_DATASET RECORDS_.
_ _ _ _

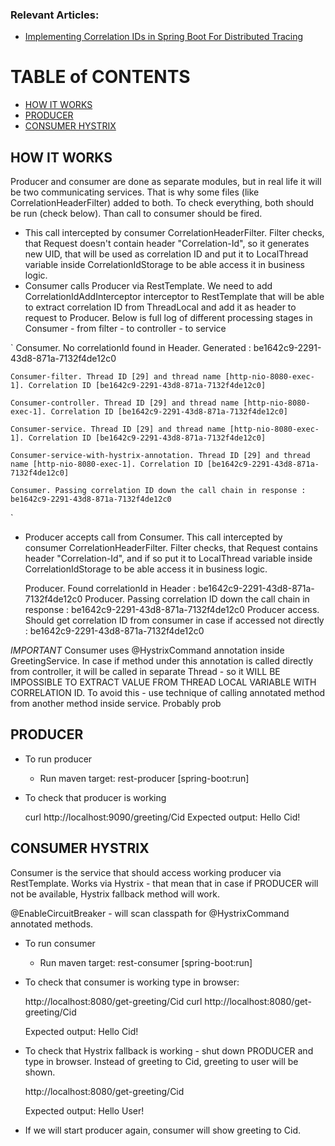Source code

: ### Relevant Articles:
- [Implementing Correlation IDs in Spring Boot For Distributed Tracing](https://dzone.com/articles/implementing-correlation-ids-0)

# TABLE of CONTENTS
* [HOW IT WORKS](#HOW_IT_WORKS)
* [PRODUCER](#PRODUCER)
* [CONSUMER HYSTRIX](#CONSUMER)

## HOW IT WORKS <a name="HOW_IT_WORKS"/>
Producer and consumer are done as separate modules, but in real life it will be two communicating services. That is why
some files (like CorrelationHeaderFilter) added to both.
To check everything, both should be run (check below). Than call to consumer should be fired.
* This call intercepted by consumer CorrelationHeaderFilter. Filter checks, that Request doesn't contain header
"Correlation-Id", so it generates new UID, that will be used as correlation ID and put it to LocalThread variable
inside CorrelationIdStorage to be able access it in business logic.
* Consumer calls Producer via RestTemplate. We need to add CorrelationIdAddInterceptor interceptor to RestTemplate
that will be able to extract correlation ID from ThreadLocal and add it as header to request to Producer. Below is
full log of different processing stages in Consumer - from filter - to controller - to service

`
    Consumer. No correlationId found in Header. Generated : be1642c9-2291-43d8-871a-7132f4de12c0

    Consumer-filter. Thread ID [29] and thread name [http-nio-8080-exec-1]. Correlation ID [be1642c9-2291-43d8-871a-7132f4de12c0]

    Consumer-controller. Thread ID [29] and thread name [http-nio-8080-exec-1]. Correlation ID [be1642c9-2291-43d8-871a-7132f4de12c0]

    Consumer-service. Thread ID [29] and thread name [http-nio-8080-exec-1]. Correlation ID [be1642c9-2291-43d8-871a-7132f4de12c0]

    Consumer-service-with-hystrix-annotation. Thread ID [29] and thread name [http-nio-8080-exec-1]. Correlation ID [be1642c9-2291-43d8-871a-7132f4de12c0]

    Consumer. Passing correlation ID down the call chain in response : be1642c9-2291-43d8-871a-7132f4de12c0
`
* Producer accepts call from Consumer. This call intercepted by consumer CorrelationHeaderFilter. Filter checks,
that Request contains header "Correlation-Id", and if so put it to LocalThread variable inside CorrelationIdStorage
to be able access it in business logic.


    Producer. Found correlationId in Header : be1642c9-2291-43d8-871a-7132f4de12c0
    Producer. Passing correlation ID down the call chain in response : be1642c9-2291-43d8-871a-7132f4de12c0
    Producer access. Should get correlation ID from consumer in case if accessed not directly : be1642c9-2291-43d8-871a-7132f4de12c0

*IMPORTANT* Consumer uses @HystrixCommand annotation inside GreetingService. In case if method under this annotation
is called directly from controller, it will be called in separate Thread - so it WILL BE IMPOSSIBLE TO EXTRACT VALUE
FROM THREAD LOCAL VARIABLE WITH CORRELATION ID. To avoid this - use technique of calling annotated method from another
method inside service. Probably prob

## PRODUCER <a name="PRODUCER"/>
* To run producer
    - Run maven target: rest-producer [spring-boot:run]
* To check that producer is working


    curl http://localhost:9090/greeting/Cid
        Expected output:
    Hello Cid!


## CONSUMER HYSTRIX <a name="CONSUMER"/>
Consumer is the service that should access working producer via RestTemplate. Works via Hystrix - that
mean that in case if PRODUCER will not be available, Hystrix fallback method will work.

@EnableCircuitBreaker - will scan classpath for @HystrixCommand annotated methods.

* To run consumer
    - Run maven target: rest-consumer [spring-boot:run]
* To check that consumer is working type in browser:


    http://localhost:8080/get-greeting/Cid
    curl http://localhost:8080/get-greeting/Cid

    Expected output:
    Hello Cid!

* To check that Hystrix fallback is working - shut down PRODUCER and type in browser. Instead of greeting to Cid,
greeting to user will be shown.


    http://localhost:8080/get-greeting/Cid

    Expected output:
    Hello User!

* If we will start producer again, consumer will show greeting to Cid.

_ _ _ _

State how many lines in the material above hold the word "directly". Add nothing else.

_ANSWER SPACE_.
2